BEGIN

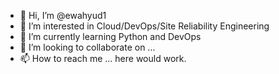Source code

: - 👋 Hi, I’m @ewahyud1
- 👀 I’m interested in Cloud/DevOps/Site Reliability Engineering
- 🌱 I’m currently learning Python and DevOps
- 💞️ I’m looking to collaborate on ...
- 📫 How to reach me ... here would work.

<!---
ewahyud1/ewahyud1 is a ✨ special ✨ repository because its `README.md` (this file) appears on your GitHub profile.
You can click the Preview link to take a look at your changes.
--->

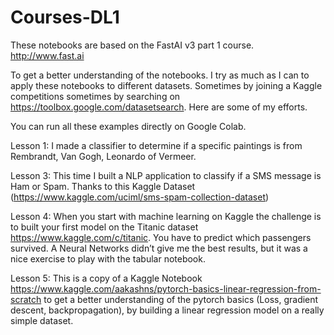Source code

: # Courses-DL1
These notebooks are based on the FastAI v3 part 1 course. http://www.fast.ai


To get a better understanding of the notebooks. I try as much as I can to apply these notebooks to different datasets. Sometimes by joining a Kaggle competitions sometimes by searching on https://toolbox.google.com/datasetsearch. Here are some of my efforts.

You can run all these examples directly on Google Colab.

Lesson 1: I made a classifier to determine if a specific paintings is from Rembrandt, Van Gogh, Leonardo of Vermeer. 

Lesson 3: This time I built a NLP application to classify if a SMS message is Ham or Spam.
Thanks to this Kaggle Dataset (https://www.kaggle.com/uciml/sms-spam-collection-dataset) 

Lesson 4: When you start with machine learning on Kaggle the challenge is to built your first model on the Titanic dataset https://www.kaggle.com/c/titanic. You have to predict which passengers survived.  A Neural Networks didn’t give me the best results, but it was a nice exercise to play with the tabular notebook.

Lesson 5: This is a copy of a Kaggle Notebook  https://www.kaggle.com/aakashns/pytorch-basics-linear-regression-from-scratch to get a better understanding of the pytorch basics (Loss, gradient descent, backpropagation),  by building a linear regression model on a really simple dataset. 

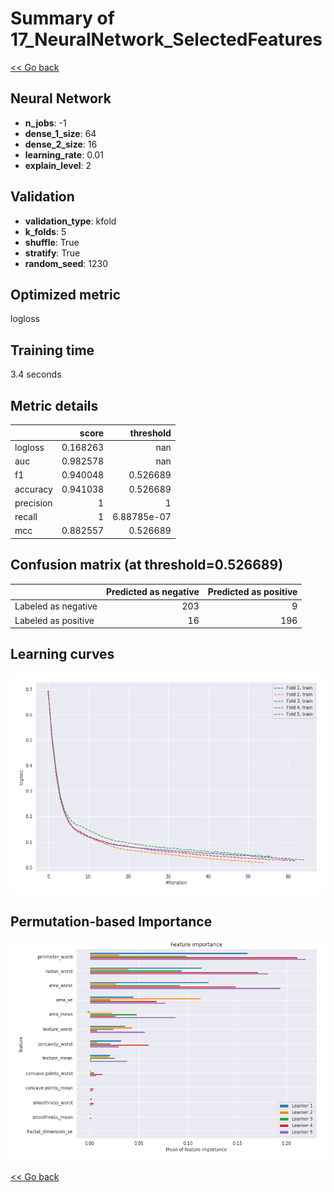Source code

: # Summary of 17_NeuralNetwork_SelectedFeatures

[<< Go back](../README.md)


## Neural Network
- **n_jobs**: -1
- **dense_1_size**: 64
- **dense_2_size**: 16
- **learning_rate**: 0.01
- **explain_level**: 2

## Validation
 - **validation_type**: kfold
 - **k_folds**: 5
 - **shuffle**: True
 - **stratify**: True
 - **random_seed**: 1230

## Optimized metric
logloss

## Training time

3.4 seconds

## Metric details
|           |    score |     threshold |
|:----------|---------:|--------------:|
| logloss   | 0.168263 | nan           |
| auc       | 0.982578 | nan           |
| f1        | 0.940048 |   0.526689    |
| accuracy  | 0.941038 |   0.526689    |
| precision | 1        |   1           |
| recall    | 1        |   6.88785e-07 |
| mcc       | 0.882557 |   0.526689    |


## Confusion matrix (at threshold=0.526689)
|                     |   Predicted as negative |   Predicted as positive |
|:--------------------|------------------------:|------------------------:|
| Labeled as negative |                     203 |                       9 |
| Labeled as positive |                      16 |                     196 |

## Learning curves
![Learning curves](learning_curves.png)

## Permutation-based Importance
![Permutation-based Importance](permutation_importance.png)

[<< Go back](../README.md)
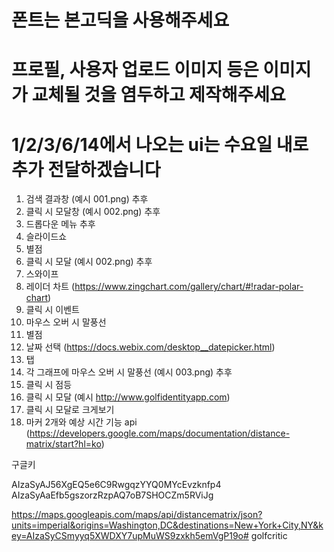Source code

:# 폰트는 본고딕을 사용해주세요
# 프로필, 사용자 업로드 이미지 등은 이미지가 교체될 것을 염두하고 제작해주세요
# 1/2/3/6/14에서 나오는 ui는 수요일 내로 추가 전달하겠습니다

1. 검색 결과창 (예시 001.png) 추후
2. 클릭 시 모달창 (예시 002.png) 추후
3. 드롭다운 메뉴 추후
4. 슬라이드쇼
5. 별점
6. 클릭 시 모달 (예시 002.png) 추후
7. 스와이프
8. 레이더 차트 (https://www.zingchart.com/gallery/chart/#!radar-polar-chart)
9. 클릭 시 이벤트
10. 마우스 오버 시 말풍선
11. 별점
12. 날짜 선택 (https://docs.webix.com/desktop__datepicker.html)
13. 탭
14. 각 그래프에 마우스 오버 시 말풍선 (예시 003.png) 추후
15. 클릭 시 점등
16. 클릭 시 모달 (예시 http://www.golfidentityapp.com)
17. 클릭 시 모달로 크게보기
18. 마커 2개와 예상 시간 기능 api (https://developers.google.com/maps/documentation/distance-matrix/start?hl=ko)

구글키

AIzaSyAJ56XgEQ5e6C9RwgqzYYQ0MYcEvzknfp4
AIzaSyAaEfb5gszorzRzpAQ7oB7SHOCZm5RViJg

https://maps.googleapis.com/maps/api/distancematrix/json?units=imperial&origins=Washington,DC&destinations=New+York+City,NY&key=AIzaSyCSmyyq5XWDXY7upMuWS9zxkh5emVgP19o# golfcritic
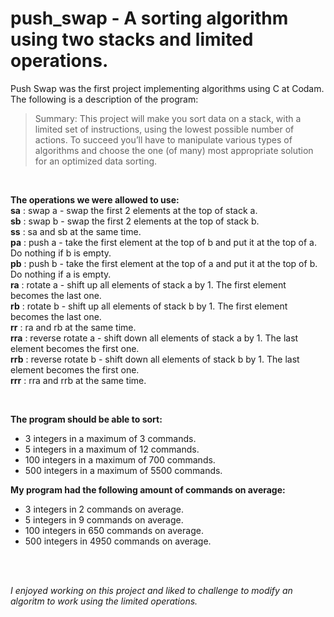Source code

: # push_swap - A sorting algorithm using two stacks and limited operations.

Push Swap was the first project implementing algorithms using C at Codam. 
The following is a description of the program:
 </br>
>Summary:
This project will make you sort data on a stack, with a limited set of instructions, using
the lowest possible number of actions. To succeed you’ll have to manipulate various
types of algorithms and choose the one (of many) most appropriate solution for an
optimized data sorting.
</br>


__The operations we were allowed to use:__ </br>
__sa__ : swap a - swap the first 2 elements at the top of stack a.
</br>
__sb__ : swap b - swap the first 2 elements at the top of stack b.
</br>
__ss__ : sa and sb at the same time.
</br>
__pa__ : push a - take the first element at the top of b and put it at the top of a. Do
nothing if b is empty.
</br>
__pb__ : push b - take the first element at the top of a and put it at the top of b. Do
nothing if a is empty.
</br>
__ra__ : rotate a - shift up all elements of stack a by 1. The first element becomes
the last one.
</br>
__rb__ : rotate b - shift up all elements of stack b by 1. The first element becomes
the last one.
</br>
__rr__ : ra and rb at the same time.
</br>
__rra__ : reverse rotate a - shift down all elements of stack a by 1. The last element
becomes the first one.
</br>
__rrb__ : reverse rotate b - shift down all elements of stack b by 1. The last element
becomes the first one.
</br>
__rrr__ : rra and rrb at the same time.

</br>

__The program should be able to sort:__
* 3 integers in a maximum of 3 commands.
* 5 integers in a maximum of 12 commands. 
* 100 integers in a maximum of 700 commands. 
* 500 integers in a maximum of 5500 commands.



__My program had the following amount of commands on average:__
* 3 integers in 2 commands on average.
* 5 integers in 9 commands on average.
* 100 integers in 650 commands on average.
* 500 integers in 4950 commands on average.
</br>
</br>

<em>I enjoyed working on this project and liked to challenge to modify an algoritm to work using the limited operations.</em>

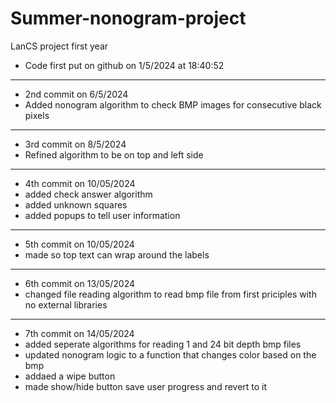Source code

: # Summer-nonogram-project
LanCS project first year
- Code first put on github on 1/5/2024 at 18:40:52
-----------------------------------------------------
- 2nd commit on 6/5/2024
- Added nonogram algorithm to check BMP images for consecutive black pixels
-----------------------------------------------------
- 3rd commit on 8/5/2024
- Refined algorithm to be on top and left side
----------------------------------------------------- 
- 4th commit on 10/05/2024
- added check answer algorithm
- added unknown squares
- added popups to tell user information
-----------------------------------------------------
- 5th commit on 10/05/2024
- made so top text can wrap around the labels
-----------------------------------------------------
- 6th commit on 13/05/2024
- changed file reading algorithm to read bmp file from first priciples with no external libraries
-----------------------------------------------------
- 7th commit on 14/05/2024
- added seperate algorithms for reading 1 and 24 bit depth bmp files
- updated nonogram logic to a function that changes color based on the bmp
- addaed a wipe button
- made show/hide button save user progress and revert to it
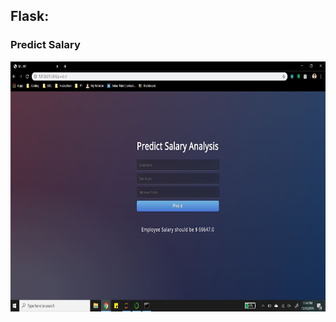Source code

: ## Flask:
### Predict Salary


<p align="left">
  <img width="800" height="400" src="https://github.com/ankur715/web/blob/master/hiring/html.JPG"> 
</p>
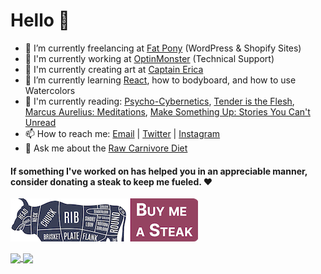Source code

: # Hello 👋

<!--
**ericakfranz/ericakfranz** is a ✨ _special_ ✨ repository because its `README.md` (this file) appears on your GitHub profile.
-->

- 🤖 I’m currently freelancing at [Fat Pony](https://fatpony.me) (WordPress & Shopify Sites)
- 💬 I'm currently working at [OptinMonster](https://optinmonster.com) (Technical Support)
- 🎨 I'm currently creating art at [Captain Erica](https://shop.captainerica.com)
- 🌱 I’m currently learning [React](https://reactjs.org/), how to bodyboard, and how to use Watercolors
- 📖 I'm currently reading: [Psycho-Cybernetics](https://amzn.to/3c8zPGG), [Tender is the Flesh](https://amzn.to/3cdNPyL), [Marcus Aurelius: Meditations](https://amzn.to/3c9iMUR), [Make Something Up: Stories You Can't Unread](https://amzn.to/3pwelqe)
- 📫 How to reach me: [Email](https://captainerica.com/contact) | [Twitter](https://twitter.com/theeeecaptain) | [Instagram](https://instagram.com/theeeecaptain)
- 🥩 Ask me about the [Raw Carnivore Diet](https://captainerica.com/youtube)

#### If something I've worked on has helped you in an appreciable manner, consider donating a steak to keep me fueled. :heart:
[![venmo @theeeecaptain](https://raw.githubusercontent.com/ericakfranz/ericakfranz/main/bmas-button.png)](https://account.venmo.com/u/TheeeeCaptain)

<a href="https://github.com/anuraghazra/github-readme-stats">
  <img align="center" src="https://github-readme-stats.vercel.app/api?username=ericakfranz&theme=vision-friendly-dark&show_icons=1&include_all_commits=1&count_private=1" />
</a>
<a href="https://github.com/anuraghazra/convoychat">
  <img align="center" src="https://github-readme-stats.vercel.app/api/top-langs/?username=ericakfranz&layout=compact&theme=vision-friendly-dark" />
</a>
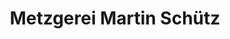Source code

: ---
title: "Metzgerei Martin Schütz"
url: /bad-camberg/metzgerei-martin-schuetz/
shop: Metzgerei
---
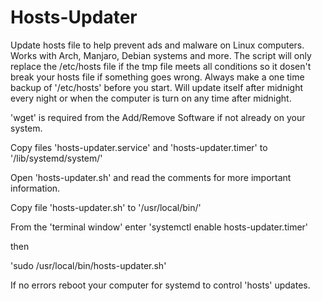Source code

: # Hosts-Updater
Update hosts file to help prevent ads and malware on Linux computers.
Works with Arch, Manjaro, Debian systems and more.
The script will only replace the /etc/hosts file if the tmp file meets all conditions so it dosen't break your hosts file if something goes wrong.
Always make a one time backup of '/etc/hosts' before you start.
Will update itself after midnight every night or when the computer is turn on any time after midnight.

'wget' is required from the Add/Remove Software if not already on your system.

Copy files 'hosts-updater.service' and 'hosts-updater.timer' to '/lib/systemd/system/'

Open 'hosts-updater.sh' and read the comments for more important information.

Copy file 'hosts-updater.sh' to '/usr/local/bin/'

From the 'terminal window' enter
'systemctl enable hosts-updater.timer'

then

'sudo /usr/local/bin/hosts-updater.sh'

If no errors reboot your computer for systemd to control 'hosts' updates.
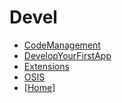 # Devel

* [CodeManagement](/documentation/Devel/CodeManagement/CodeManagement)
* [DevelopYourFirstApp](/documentation/Devel/DevelopYourFirstApp/DevelopYourFirstApp)
* [Extensions](/documentation/Devel/Extensions/Extensions)
* [OSIS](/documentation/Devel/OSIS/OSIS)
* [[Home](/documentation/Home)]
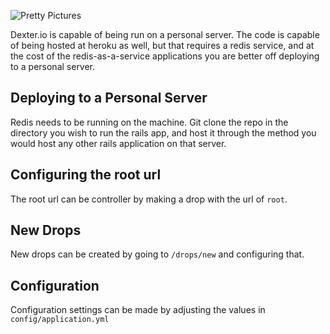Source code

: ![Pretty Pictures](http://dexter.io/assets/logo.png)

Dexter.io is capable of being run on a personal server.  The code is capable of being hosted at heroku as well, but that requires a redis service, and at the cost of the redis-as-a-service applications you are better off deploying to a personal server.

Deploying to a Personal Server
------------------------------

Redis needs to be running on the machine.  Git clone the repo in the directory you wish to run the rails app, and host it through the method you would host any other rails application on that server.

Configuring the root url
------------------------

The root url can be controller by making a drop with the url of `root`.

New Drops
---------

New drops can be created by going to `/drops/new` and configuring that.

Configuration
-------------

Configuration settings can be made by adjusting the values in `config/application.yml`


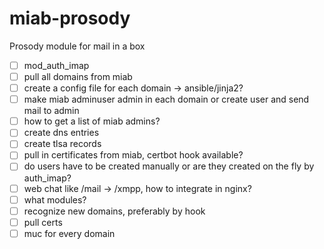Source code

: # miab-prosody
Prosody module for mail in a box

- [ ] mod_auth_imap
- [ ] pull all domains from miab
- [ ] create a config file for each domain -> ansible/jinja2?
- [ ] make miab adminuser admin in each domain or create user and send mail to admin
- [ ] how to get a list of miab admins?
- [ ] create dns entries
- [ ] create tlsa records
- [ ] pull in certificates from miab, certbot hook available?
- [ ] do users have to be created manually or are they created on the fly by auth_imap?
- [ ] web chat like /mail -> /xmpp, how to integrate in nginx? 
- [ ] what modules?
- [ ] recognize new domains, preferably by hook
- [ ] pull certs
- [ ] muc for every domain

END

WHAT YOU ARE ASKED TO DO ▸ After dropping the pictures, please set down the lines from the beginning of the listing through the line containing "These notebooks are", both included, exactly as they stand.

SOLUTION BELOW ▸
Source code

: - 👋 Hi, I’m @ewahyud1
- 👀 I’m interested in Cloud/DevOps/Site Reliability Engineering
- 🌱 I’m currently learning Python and DevOps
- 💞️ I’m looking to collaborate on ...
- 📫 How to reach me ... here would work.

<!---
ewahyud1/ewahyud1 is a ✨ special ✨ repository because its `README.md` (this file) appears on your GitHub profile.
You can click the Preview link to take a look at your changes.
--->

Source code

: # Courses-DL1
These notebooks are based on the FastAI v3 part 1 course. http://www.fast.ai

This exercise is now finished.